I saw a hummingbird in the yard a few days ago so decided to dig out the neglected hummingbird feeder and see what I could attract. And of course I set up a trailcam to monitor the action. I used my melted Browning, aka #6, and it did what it does best -- take thousands of images of the slightest motion and occasionally capture something of interest. In a little over 24 hours it fired off 10,584 times as the pole holding the feeder and a flower basket waved back and forth in the wind.
But I did get 113 hummingbird images in 10 sequences. The images are nothing special, except they prove at least one hummingbird has found the feeder. In this way, melted Browning #6 has served its purpose as a scout camera even though it sucks as a maker of fine images.

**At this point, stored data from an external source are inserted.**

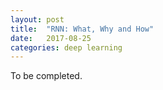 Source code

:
 ```yaml
---
layout: post
title:  "RNN: What, Why and How"
date:   2017-08-25
categories: deep learning
---
```

To be completed.
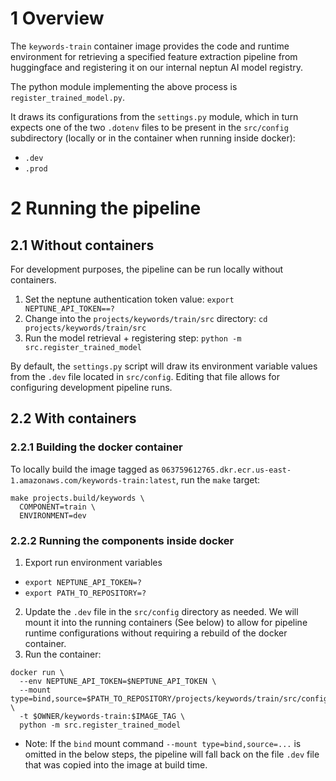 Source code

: # 1 Overview

The `keywords-train` container image provides the code and runtime environment for retrieving a specified feature extraction pipeline from huggingface and registering it on our internal neptun AI model registry.

The python module implementing the above process is `register_trained_model.py`.

It draws its configurations from the `settings.py` module, which in turn expects one of the two
`.dotenv` files to be present in the `src/config` subdirectory (locally or in the container when running inside docker):

- `.dev`
- `.prod`

# 2 Running the pipeline

## 2.1 Without containers

For development purposes, the pipeline can be run locally without containers.

1. Set the neptune authentication token value: `export NEPTUNE_API_TOKEN==?`
2. Change into the `projects/keywords/train/src` directory: `cd projects/keywords/train/src`
3. Run the model retrieval + registering step: `python -m src.register_trained_model`

By default, the `settings.py` script will draw its environment variable values from the `.dev` file
located in `src/config`. Editing that file allows for configuring development pipeline runs.

## 2.2 With containers

### 2.2.1 Building the docker container

To locally build the image tagged as `063759612765.dkr.ecr.us-east-1.amazonaws.com/keywords-train:latest`, run the `make` target: 
```make
make projects.build/keywords \
  COMPONENT=train \ 
  ENVIRONMENT=dev
```

### 2.2.2 Running the components inside docker

1. Export run environment variables
  - `export NEPTUNE_API_TOKEN=?`
  - `export PATH_TO_REPOSITORY=?`

2. Update the `.dev` file in the `src/config` directory as needed. We will mount it into the running containers (See below) to allow for pipeline runtime configurations without requiring a rebuild of the docker container.
3. Run the container:
  ```docker
  docker run \
    --env NEPTUNE_API_TOKEN=$NEPTUNE_API_TOKEN \
    --mount type=bind,source=$PATH_TO_REPOSITORY/projects/keywords/train/src/config/,target=/projects/keywords/train/src/config,readonly \
    -t $OWNER/keywords-train:$IMAGE_TAG \
    python -m src.register_trained_model
  ```
  - Note: If the `bind` mount command `--mount type=bind,source=...` is omitted in the below steps, the pipeline will fall back on the file `.dev` file that was copied into the image at build time.
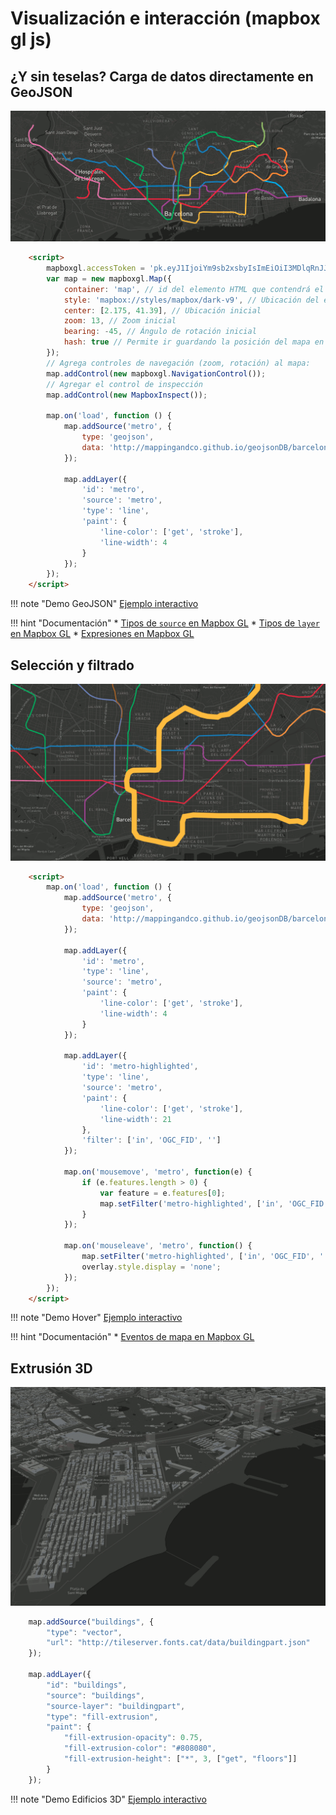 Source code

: # Visualización e interacción (mapbox gl js)

## ¿Y sin teselas? Carga de datos directamente en GeoJSON

![Metro](img/metro.png)

```html hl_lines="17 18 19 20 22 23 24 25 26 27 28 29 30"
    <script>
        mapboxgl.accessToken = 'pk.eyJ1IjoiYm9sb2xsbyIsImEiOiI3MDlqRnJJIn0.m-zCTI_UaEOCiCakGUDwcw';
        var map = new mapboxgl.Map({
            container: 'map', // id del elemento HTML que contendrá el mapa
            style: 'mapbox://styles/mapbox/dark-v9', // Ubicación del estilo
            center: [2.175, 41.39], // Ubicación inicial
            zoom: 13, // Zoom inicial
            bearing: -45, // Ángulo de rotación inicial
            hash: true // Permite ir guardando la posición del mapa en la URL
        });
        // Agrega controles de navegación (zoom, rotación) al mapa:
        map.addControl(new mapboxgl.NavigationControl());
        // Agregar el control de inspección
        map.addControl(new MapboxInspect());

        map.on('load', function () {
            map.addSource('metro', {
                type: 'geojson',
                data: 'http://mappingandco.github.io/geojsonDB/barcelona/subway.geojson'
            });

            map.addLayer({
                'id': 'metro',
                'source': 'metro',
                'type': 'line',
                'paint': {
                    'line-color': ['get', 'stroke'],
                    'line-width': 4
                }
            });
        });
    </script>
```

!!! note "Demo GeoJSON"
    [Ejemplo interactivo](ejemplos/04-geojson.html)

!!! hint "Documentación"
    * [Tipos de `source` en Mapbox GL](https://www.mapbox.com/mapbox-gl-js/api/#sources)
    * [Tipos de `layer` en Mapbox GL](https://www.mapbox.com/mapbox-gl-js/style-spec#layers)
    * [Expresiones en Mapbox GL](https://www.mapbox.com/mapbox-gl-js/style-spec#expressions)


## Selección y filtrado

![Metro](img/hover.png)

```html hl_lines="18 19 20 21 22 23 24 25 26 27 29 30 31 32 33 34 36 37 38 39 40"
    <script>
        map.on('load', function () {
            map.addSource('metro', {
                type: 'geojson',
                data: 'http://mappingandco.github.io/geojsonDB/barcelona/subway.geojson'
            });

            map.addLayer({
                'id': 'metro',
                'type': 'line',
                'source': 'metro',
                'paint': {
                    'line-color': ['get', 'stroke'],
                    'line-width': 4
                }
            });

            map.addLayer({
                'id': 'metro-highlighted',
                'type': 'line',
                'source': 'metro',
                'paint': {
                    'line-color': ['get', 'stroke'],
                    'line-width': 21
                },
                'filter': ['in', 'OGC_FID', '']
            });

            map.on('mousemove', 'metro', function(e) {
                if (e.features.length > 0) {
                    var feature = e.features[0];
                    map.setFilter('metro-highlighted', ['in', 'OGC_FID', feature.properties.OGC_FID]);
                }
            });

            map.on('mouseleave', 'metro', function() {
                map.setFilter('metro-highlighted', ['in', 'OGC_FID', '']);
                overlay.style.display = 'none';
            });
        });
    </script>
```

!!! note "Demo Hover"
    [Ejemplo interactivo](ejemplos/05-hover.html)

!!! hint "Documentación"
    * [Eventos de mapa en Mapbox GL](https://www.mapbox.com/mapbox-gl-js/api#map.event:resize)


## Extrusión 3D

![Metro](img/buildings.png)

```javascript hl_lines="10 12 13 14"
    map.addSource("buildings", {
        "type": "vector",
        "url": "http://tileserver.fonts.cat/data/buildingpart.json"
    });

    map.addLayer({
        "id": "buildings",
        "source": "buildings",
        "source-layer": "buildingpart",
        "type": "fill-extrusion",
        "paint": {
            "fill-extrusion-opacity": 0.75,
            "fill-extrusion-color": "#808080",
            "fill-extrusion-height": ["*", 3, ["get", "floors"]]
        }
    });
```

!!! note "Demo Edificios 3D"
    [Ejemplo interactivo](ejemplos/06-buildings.html)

I did dial back the reset time so it may not fire off quite as often, but I still expect to be clicking through thousands of images if I keep monitoring the feeder. If I mounted the feeder so it did not sway back back forth, I wonder if the little birds would set off the motion detector. For now I'm throwing thousands of images at the wall and getting 1% of them to stick. When I have time (which is most of the time in retirement), I'll set up the DSLR and try to get some real images.
Sunday: This is the best so far using remote triggering, Canon M100 with 70-200 lens and built-in flash, triggered from a phone app. The feeder I have is old, ugly and full of ants, so I have ordered a new pretty one with an ant guard.
Monday: Canon 5D Mark III, 100mm macro lens, Speedlite 380EX flash, 1/250 at f4, ISO 200. Zone focusing, remotely triggered, hope to get lucky. I will boost ISO and try to get some more shutter speed. Hope to get the nicer-looking feeder in a few days. Obviously the Speedlite on the 5D is more powerful than the little flash built into the M100.